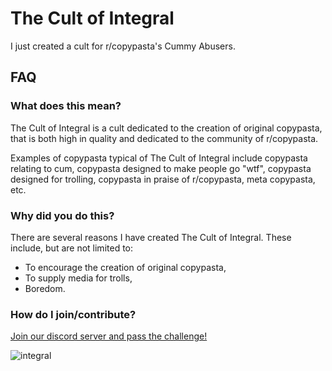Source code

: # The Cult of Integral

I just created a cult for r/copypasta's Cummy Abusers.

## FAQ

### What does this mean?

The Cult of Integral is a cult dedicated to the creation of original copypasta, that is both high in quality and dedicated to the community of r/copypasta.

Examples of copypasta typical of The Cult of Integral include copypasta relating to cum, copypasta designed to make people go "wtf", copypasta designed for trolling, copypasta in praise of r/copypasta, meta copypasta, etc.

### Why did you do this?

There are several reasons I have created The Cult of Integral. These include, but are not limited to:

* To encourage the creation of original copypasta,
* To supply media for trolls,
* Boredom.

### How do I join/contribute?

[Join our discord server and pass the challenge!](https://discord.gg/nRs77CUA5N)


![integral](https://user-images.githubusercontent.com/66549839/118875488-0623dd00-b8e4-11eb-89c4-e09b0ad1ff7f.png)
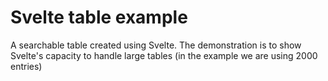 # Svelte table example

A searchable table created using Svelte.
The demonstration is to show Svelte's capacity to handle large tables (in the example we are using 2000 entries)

=-=-=

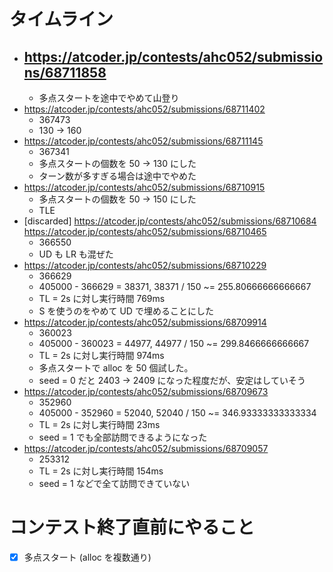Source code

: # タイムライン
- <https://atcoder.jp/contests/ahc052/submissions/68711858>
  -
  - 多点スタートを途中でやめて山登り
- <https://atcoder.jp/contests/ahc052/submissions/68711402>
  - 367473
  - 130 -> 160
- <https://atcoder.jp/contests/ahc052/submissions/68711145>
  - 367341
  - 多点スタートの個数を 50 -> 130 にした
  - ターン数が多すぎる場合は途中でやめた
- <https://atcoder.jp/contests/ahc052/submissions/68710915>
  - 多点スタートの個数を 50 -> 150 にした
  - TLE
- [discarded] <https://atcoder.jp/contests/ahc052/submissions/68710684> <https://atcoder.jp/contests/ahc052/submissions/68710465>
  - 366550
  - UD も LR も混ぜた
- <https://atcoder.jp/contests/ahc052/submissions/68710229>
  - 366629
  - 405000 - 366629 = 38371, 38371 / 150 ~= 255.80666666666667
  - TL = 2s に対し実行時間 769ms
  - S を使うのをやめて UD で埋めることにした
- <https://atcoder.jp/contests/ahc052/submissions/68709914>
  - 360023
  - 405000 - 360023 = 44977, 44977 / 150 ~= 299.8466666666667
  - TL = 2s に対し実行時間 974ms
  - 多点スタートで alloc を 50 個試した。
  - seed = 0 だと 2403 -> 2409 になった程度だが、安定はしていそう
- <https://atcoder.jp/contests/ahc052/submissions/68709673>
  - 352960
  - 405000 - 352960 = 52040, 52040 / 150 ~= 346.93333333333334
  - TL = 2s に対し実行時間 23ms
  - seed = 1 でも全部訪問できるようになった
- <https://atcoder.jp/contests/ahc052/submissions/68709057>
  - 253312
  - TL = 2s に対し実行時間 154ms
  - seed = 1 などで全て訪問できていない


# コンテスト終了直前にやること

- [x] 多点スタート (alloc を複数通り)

=-=-=

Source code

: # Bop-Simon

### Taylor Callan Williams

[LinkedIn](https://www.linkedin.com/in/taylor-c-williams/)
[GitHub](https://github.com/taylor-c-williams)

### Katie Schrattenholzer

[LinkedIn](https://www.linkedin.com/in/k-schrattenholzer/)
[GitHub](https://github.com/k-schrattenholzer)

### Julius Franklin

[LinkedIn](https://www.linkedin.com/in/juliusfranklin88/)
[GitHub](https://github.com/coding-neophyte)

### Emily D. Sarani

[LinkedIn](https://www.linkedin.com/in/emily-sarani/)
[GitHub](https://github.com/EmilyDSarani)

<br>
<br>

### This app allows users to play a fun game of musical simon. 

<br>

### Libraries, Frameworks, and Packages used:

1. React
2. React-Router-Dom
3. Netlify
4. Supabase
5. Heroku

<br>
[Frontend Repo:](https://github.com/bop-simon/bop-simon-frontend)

=-=-=

▸ WHAT IS REQUIRED
Reproduce the listing above exactly from the line containing "### Why did you do this?" up to and including the line containing "The demonstration is", omitting any images and everything outside those lines.

▸ TASK RESULT
### Why did you do this?

There are several reasons I have created The Cult of Integral. These include, but are not limited to:

* To encourage the creation of original copypasta,
* To supply media for trolls,
* Boredom.

### How do I join/contribute?

[Join our discord server and pass the challenge!](https://discord.gg/nRs77CUA5N)


![integral](https://user-images.githubusercontent.com/66549839/118875488-0623dd00-b8e4-11eb-89c4-e09b0ad1ff7f.png)
 # Svelte table example

A searchable table created using Svelte.
The demonstration is to show Svelte's capacity to handle large tables (in the example we are using 2000 entries)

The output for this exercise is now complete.